"""
Unit tests for token estimation module.

Tests cover various text densities, edge cases, and accuracy verification.
"""

import unittest
from unittest.mock import Mock, patch, MagicMock
from io import BytesIO
from token_estimation import estimate_tokens_fast, analyze_pdf_tokens


class TestEstimateTokensFast(unittest.TestCase):
    """Test cases for the estimate_tokens_fast function."""
    
    def test_empty_text(self):
        """Test with empty text (0 tokens)."""
        result = estimate_tokens_fast("")
        self.assertEqual(result, 0)
    
    def test_none_text(self):
        """Test with None text (0 tokens)."""
        result = estimate_tokens_fast(None)
        self.assertEqual(result, 0)
    
    def test_simple_sentence(self):
        """Test with a simple sentence."""
        text = "Hello world"
        result = estimate_tokens_fast(text)
        # 2 words * 1.3 = 2.6 -> 2 tokens
        self.assertEqual(result, 2)
    
    def test_medium_density_text(self):
        """Test with medium density text (~1500 tokens per page)."""
        # Typical page: ~1000-1200 words
        text = " ".join(["word"] * 1000)
        result = estimate_tokens_fast(text)
        # 1000 words * 1.3 = 1300 tokens
        self.assertEqual(result, 1300)
        # Verify it's in the expected range for medium density
        self.assertGreaterEqual(result, 1200)
        self.assertLessEqual(result, 1500)
    
    def test_high_density_text(self):
        """Test with very dense text (>10,000 tokens)."""
        # Very dense page: ~8000+ words
        text = " ".join(["word"] * 8000)
        result = estimate_tokens_fast(text)
        # 8000 words * 1.3 = 10400 tokens
        self.assertEqual(result, 10400)
        self.assertGreater(result, 10000)
    
    def test_low_density_text(self):
        """Test with low density text (sparse content)."""
        # Sparse page: ~100 words
        text = " ".join(["word"] * 100)
        result = estimate_tokens_fast(text)
        # 100 words * 1.3 = 130 tokens
        self.assertEqual(result, 130)
        self.assertLess(result, 200)
    
    def test_text_with_punctuation(self):
        """Test that punctuation doesn't inflate word count."""
        text = "Hello, world!
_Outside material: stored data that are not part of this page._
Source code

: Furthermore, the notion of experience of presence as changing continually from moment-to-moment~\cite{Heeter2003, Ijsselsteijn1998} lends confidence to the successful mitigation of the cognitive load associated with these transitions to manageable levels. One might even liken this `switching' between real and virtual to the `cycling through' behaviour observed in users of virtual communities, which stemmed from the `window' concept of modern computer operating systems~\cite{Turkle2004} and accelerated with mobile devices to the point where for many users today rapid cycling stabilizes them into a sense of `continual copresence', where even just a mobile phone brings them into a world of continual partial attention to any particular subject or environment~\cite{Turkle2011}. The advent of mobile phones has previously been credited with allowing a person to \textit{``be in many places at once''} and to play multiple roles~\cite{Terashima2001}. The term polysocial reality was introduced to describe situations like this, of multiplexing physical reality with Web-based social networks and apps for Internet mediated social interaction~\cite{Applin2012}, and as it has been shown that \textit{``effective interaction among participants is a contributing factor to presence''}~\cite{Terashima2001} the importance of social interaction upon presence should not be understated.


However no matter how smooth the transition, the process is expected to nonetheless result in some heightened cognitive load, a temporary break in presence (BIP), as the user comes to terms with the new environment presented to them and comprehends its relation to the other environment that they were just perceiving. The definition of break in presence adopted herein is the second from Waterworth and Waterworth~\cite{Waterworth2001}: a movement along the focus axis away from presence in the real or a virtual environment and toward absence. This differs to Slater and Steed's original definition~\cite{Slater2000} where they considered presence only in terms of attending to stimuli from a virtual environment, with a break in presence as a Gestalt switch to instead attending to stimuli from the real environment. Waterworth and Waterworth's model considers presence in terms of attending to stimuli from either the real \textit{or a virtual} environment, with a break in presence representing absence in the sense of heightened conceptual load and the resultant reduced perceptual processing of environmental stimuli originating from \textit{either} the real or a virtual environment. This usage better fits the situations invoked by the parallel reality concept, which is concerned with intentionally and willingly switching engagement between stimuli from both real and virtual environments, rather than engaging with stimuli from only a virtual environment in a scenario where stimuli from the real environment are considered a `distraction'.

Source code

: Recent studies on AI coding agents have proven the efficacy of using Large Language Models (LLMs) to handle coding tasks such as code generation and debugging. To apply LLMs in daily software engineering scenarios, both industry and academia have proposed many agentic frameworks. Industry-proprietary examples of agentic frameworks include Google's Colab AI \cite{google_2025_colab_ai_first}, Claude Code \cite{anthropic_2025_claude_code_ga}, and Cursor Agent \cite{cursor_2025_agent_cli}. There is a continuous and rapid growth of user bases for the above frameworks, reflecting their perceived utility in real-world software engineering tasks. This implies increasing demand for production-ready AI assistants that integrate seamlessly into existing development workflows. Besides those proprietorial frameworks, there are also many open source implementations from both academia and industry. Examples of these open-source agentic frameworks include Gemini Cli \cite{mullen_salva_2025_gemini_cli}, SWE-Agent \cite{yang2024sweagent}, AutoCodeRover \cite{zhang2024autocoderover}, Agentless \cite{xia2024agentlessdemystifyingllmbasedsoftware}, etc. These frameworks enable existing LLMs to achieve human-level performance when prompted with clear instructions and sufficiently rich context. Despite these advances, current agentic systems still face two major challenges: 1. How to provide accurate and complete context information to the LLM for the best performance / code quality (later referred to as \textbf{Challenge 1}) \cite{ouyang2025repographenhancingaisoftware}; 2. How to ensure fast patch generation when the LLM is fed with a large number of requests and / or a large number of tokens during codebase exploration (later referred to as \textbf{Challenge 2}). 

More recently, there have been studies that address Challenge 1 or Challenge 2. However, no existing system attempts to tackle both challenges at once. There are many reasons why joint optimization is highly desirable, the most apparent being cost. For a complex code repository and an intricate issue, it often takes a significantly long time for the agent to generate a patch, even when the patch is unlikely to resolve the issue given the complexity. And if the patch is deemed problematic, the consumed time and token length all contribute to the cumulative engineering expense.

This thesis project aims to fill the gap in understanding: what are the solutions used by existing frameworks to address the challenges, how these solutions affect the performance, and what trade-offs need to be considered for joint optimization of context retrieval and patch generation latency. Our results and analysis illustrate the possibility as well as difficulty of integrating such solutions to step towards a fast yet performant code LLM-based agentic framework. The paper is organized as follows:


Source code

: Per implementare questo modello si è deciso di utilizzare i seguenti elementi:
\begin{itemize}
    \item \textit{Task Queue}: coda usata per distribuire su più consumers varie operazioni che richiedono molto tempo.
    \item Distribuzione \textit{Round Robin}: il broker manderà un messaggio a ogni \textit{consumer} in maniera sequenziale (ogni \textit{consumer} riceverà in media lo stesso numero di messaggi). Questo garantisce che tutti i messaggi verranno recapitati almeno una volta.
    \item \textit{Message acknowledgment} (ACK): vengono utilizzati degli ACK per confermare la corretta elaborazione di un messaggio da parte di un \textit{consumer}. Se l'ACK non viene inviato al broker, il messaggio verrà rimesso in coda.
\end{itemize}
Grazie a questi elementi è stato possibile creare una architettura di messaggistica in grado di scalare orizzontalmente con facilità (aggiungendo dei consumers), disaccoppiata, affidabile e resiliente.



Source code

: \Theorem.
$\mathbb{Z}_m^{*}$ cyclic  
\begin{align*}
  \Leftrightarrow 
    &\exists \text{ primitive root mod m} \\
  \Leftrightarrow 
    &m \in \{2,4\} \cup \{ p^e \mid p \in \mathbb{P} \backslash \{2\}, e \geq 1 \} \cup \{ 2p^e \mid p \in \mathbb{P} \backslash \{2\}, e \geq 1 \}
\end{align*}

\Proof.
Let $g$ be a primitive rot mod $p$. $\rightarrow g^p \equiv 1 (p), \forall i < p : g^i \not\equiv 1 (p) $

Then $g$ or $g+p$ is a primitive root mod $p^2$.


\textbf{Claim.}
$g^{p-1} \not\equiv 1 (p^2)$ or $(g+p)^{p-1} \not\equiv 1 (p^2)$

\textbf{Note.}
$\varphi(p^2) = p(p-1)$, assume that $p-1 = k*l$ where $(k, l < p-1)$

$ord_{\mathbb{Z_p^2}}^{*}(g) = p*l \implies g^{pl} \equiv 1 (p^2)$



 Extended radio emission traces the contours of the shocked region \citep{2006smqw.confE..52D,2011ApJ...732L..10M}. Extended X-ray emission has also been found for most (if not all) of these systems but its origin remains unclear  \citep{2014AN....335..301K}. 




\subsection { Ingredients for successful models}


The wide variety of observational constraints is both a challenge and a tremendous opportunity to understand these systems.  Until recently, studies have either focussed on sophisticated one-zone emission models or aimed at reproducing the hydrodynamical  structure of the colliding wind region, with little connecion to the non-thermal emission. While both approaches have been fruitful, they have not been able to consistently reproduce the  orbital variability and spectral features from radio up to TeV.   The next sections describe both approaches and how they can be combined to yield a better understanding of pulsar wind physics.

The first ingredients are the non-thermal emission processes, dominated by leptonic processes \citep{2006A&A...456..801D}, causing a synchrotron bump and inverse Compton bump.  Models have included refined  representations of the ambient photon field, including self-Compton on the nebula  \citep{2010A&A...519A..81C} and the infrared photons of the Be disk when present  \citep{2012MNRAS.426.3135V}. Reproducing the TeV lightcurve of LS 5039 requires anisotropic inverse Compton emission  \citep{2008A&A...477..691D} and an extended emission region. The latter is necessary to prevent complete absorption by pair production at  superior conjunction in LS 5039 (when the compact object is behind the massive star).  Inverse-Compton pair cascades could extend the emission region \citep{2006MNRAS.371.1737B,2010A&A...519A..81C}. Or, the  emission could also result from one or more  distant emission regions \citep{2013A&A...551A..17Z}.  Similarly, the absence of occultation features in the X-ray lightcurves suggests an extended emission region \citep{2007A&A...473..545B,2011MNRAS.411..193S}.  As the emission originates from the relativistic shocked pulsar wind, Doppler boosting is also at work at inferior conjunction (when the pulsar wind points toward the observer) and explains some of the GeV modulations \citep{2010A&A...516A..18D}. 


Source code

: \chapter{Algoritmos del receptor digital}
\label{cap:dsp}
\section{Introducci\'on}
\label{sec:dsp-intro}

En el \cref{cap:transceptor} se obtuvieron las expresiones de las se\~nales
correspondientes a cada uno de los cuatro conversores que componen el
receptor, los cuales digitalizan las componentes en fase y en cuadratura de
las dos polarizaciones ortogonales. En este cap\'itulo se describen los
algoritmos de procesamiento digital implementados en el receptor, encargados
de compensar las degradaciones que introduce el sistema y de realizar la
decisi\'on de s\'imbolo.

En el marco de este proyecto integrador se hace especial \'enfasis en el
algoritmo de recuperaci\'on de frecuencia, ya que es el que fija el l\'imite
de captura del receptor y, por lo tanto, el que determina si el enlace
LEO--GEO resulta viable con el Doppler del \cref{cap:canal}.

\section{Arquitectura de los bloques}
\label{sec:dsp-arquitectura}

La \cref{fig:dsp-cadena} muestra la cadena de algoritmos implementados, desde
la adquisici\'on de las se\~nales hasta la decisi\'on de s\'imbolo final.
How are you? I'm fine, thanks."
        result = estimate_tokens_fast(text)
        # Words: Hello, world, How, are, you, I, m, fine, thanks = 9 words
        # 9 * 1.3 = 11.7 -> 11 tokens
        self.assertEqual(result, 11)
    
    def test_text_with_numbers(self):
        """Test with text containing numbers."""
        text = "The year 2024 has 365 days and 12 months"
        result = estimate_tokens_fast(text)
        # Words: The, year, 2024, has, 365, days, and, 12, months = 9 words
        # 9 * 1.3 = 11.7 -> 11 tokens
        self.assertEqual(result, 11)
    
    def test_text_with_special_characters(self):
        """Test with special characters and symbols."""
        text = "Email: user@example.com, Phone: +1-555-0123"
        result = estimate_tokens_fast(text)
        # Words extracted by \b\w+\b: Email, user, example, com, Phone, 1, 555, 0123 = 8 words
        # 8 * 1.3 = 10.4 -> 10 tokens
        self.assertEqual(result, 10)
    
    def test_multiline_text(self):
        """Test with multiline text."""
        text = """Line one with some words.
        Line two with more words.
        Line three with even more words."""
        result = estimate_tokens_fast(text)
        # 16 words * 1.3 = 20.8 -> 20 tokens
        self.assertEqual(result, 20)
    
    def test_estimation_accuracy_range(self):
        """Verify estimation is within expected accuracy range (85-90%)."""
        # Sample text with known characteristics
        text = "The quick brown fox jumps over the lazy dog. " * 100
        result = estimate_tokens_fast(text)
        
        # 9 words per sentence * 100 = 900 words
        # 900 * 1.3 = 1170 tokens (our estimate)
        self.assertEqual(result, 1170)
        
        # Actual tokenization would be around 1000-1100 tokens
        # Our estimate should be within 85-90% accuracy
        # This means we're slightly conservative (overestimating)
        # which is acceptable for chunking decisions
        expected_actual = 1050  # Approximate actual token count
        accuracy = min(result, expected_actual) / max(result, expected_actual)
        self.assertGreaterEqual(accuracy, 0.85)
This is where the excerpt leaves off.